That is why in some countries printing started from the Bible (e.g. in Estonia in 1535). Printing helped the national character of the 16th century Reformation to become apparent. And the possibility to do divine service in one’s mother tongue thanks to books also played its part in national oppositions to Rome. Besides that, many publicistic works of the time were directed against Catholicism (“Dark people’s letters”). It is not impossible that, as we cannot speak about the history of the Reformation beginning with 17th century because even the Reformators of the 17th century themselves were aware that they had had the predecessors, it was due to printing that the Reformators managed to tear whole nations away from Rome, which their forerunners had not been able to do.
Can it be supposed that printing became very dangerous for the Catholic church, and if the answer is yes, then when did the church resort to counter-measures? The history of European censorship may help in viewing this matter.
Different scholars treat censorship law development differently, but they agree in one: “ putting borders between the previous and the following epochs to the invention of printing” (Книготорговое и библиотечное дело. Ленинград, 1981 с. 96.).

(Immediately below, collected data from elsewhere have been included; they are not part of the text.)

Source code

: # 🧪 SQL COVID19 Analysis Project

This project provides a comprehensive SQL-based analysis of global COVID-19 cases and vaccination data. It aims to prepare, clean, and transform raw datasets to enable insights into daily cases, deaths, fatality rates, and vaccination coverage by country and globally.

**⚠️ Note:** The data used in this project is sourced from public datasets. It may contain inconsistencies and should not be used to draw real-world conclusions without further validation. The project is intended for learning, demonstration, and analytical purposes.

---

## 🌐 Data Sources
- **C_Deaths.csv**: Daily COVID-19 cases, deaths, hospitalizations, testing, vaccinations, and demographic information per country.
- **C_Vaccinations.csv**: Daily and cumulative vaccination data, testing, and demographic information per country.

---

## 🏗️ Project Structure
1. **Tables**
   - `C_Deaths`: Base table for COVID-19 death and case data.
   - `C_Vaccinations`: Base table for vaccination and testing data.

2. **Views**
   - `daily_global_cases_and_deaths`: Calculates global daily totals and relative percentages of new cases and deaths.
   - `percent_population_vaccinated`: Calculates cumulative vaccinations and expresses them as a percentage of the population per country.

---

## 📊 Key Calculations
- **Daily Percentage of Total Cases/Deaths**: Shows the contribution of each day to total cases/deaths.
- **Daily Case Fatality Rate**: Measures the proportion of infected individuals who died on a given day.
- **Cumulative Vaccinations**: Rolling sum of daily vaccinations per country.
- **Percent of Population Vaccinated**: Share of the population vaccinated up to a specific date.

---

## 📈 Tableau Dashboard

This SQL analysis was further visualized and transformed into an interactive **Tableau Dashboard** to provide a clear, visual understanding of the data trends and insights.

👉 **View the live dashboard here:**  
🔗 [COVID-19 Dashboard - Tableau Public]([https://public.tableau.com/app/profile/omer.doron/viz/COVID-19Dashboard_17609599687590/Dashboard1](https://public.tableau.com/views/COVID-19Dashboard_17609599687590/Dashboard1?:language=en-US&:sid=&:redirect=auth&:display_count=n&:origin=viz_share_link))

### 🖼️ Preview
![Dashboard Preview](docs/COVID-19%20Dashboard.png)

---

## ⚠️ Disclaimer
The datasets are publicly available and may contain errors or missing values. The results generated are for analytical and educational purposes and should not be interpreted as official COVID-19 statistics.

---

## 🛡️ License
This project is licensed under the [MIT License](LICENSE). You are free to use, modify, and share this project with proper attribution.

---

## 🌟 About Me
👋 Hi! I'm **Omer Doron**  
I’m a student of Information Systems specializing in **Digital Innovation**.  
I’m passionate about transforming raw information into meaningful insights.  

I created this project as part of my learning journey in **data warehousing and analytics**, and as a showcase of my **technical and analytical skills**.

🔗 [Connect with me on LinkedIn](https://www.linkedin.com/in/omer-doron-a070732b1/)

Censorship was born long before the appearance of printing. Looking at its main objectives beginning from the 14th century one can see it as the means used by the church for fighting against heresies and the distortion of holy books. For example, in the reign of Pope Urban VI in the 14th century it was prescribed to look through and to approve for use only those books that were copied correctly and did not contain anything that did not correspond to the church dogmas.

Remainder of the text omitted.